■ INFORMATION SUPPLIED:
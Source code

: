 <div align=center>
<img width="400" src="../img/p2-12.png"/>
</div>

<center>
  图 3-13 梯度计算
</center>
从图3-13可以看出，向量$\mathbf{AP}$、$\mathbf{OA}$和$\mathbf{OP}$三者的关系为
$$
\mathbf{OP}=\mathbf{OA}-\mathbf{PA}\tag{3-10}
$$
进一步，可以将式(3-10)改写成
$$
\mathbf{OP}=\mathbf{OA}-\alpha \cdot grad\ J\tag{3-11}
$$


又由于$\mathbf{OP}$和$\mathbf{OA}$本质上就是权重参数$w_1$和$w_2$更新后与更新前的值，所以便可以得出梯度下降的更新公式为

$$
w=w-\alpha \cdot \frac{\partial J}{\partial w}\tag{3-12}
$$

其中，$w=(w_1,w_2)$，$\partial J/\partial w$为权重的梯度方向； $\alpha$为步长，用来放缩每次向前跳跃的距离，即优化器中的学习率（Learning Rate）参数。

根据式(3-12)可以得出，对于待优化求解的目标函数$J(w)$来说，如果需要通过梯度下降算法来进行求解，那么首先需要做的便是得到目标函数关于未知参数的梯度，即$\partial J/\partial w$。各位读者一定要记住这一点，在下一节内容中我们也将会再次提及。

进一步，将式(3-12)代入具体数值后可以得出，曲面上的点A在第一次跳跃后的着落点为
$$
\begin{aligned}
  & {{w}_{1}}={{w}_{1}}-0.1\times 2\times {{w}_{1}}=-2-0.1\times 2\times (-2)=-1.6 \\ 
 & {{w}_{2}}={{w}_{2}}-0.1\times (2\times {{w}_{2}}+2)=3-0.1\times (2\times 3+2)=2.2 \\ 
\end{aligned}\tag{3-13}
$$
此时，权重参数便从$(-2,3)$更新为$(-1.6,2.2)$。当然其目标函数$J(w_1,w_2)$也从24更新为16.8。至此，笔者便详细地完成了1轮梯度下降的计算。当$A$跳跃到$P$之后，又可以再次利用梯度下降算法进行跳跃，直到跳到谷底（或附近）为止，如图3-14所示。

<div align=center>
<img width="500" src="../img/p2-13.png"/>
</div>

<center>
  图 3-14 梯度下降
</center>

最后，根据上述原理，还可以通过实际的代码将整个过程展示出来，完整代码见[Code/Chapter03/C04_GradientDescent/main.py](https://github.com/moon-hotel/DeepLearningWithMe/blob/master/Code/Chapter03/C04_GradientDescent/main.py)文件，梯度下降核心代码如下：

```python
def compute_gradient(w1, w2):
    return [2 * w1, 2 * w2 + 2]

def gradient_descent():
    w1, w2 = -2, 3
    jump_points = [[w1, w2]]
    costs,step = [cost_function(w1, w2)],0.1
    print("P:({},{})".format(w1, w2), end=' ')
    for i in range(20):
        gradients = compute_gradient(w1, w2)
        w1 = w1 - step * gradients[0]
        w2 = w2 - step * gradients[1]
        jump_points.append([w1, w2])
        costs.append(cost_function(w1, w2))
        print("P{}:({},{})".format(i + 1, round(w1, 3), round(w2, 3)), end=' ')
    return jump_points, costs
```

■ PROBLEM:
Pull every line with the word "append" from the data.

■ REPLY TO THE EXERCISE:
        jump_points.append([w1, w2])
        costs.append(cost_function(w1, w2))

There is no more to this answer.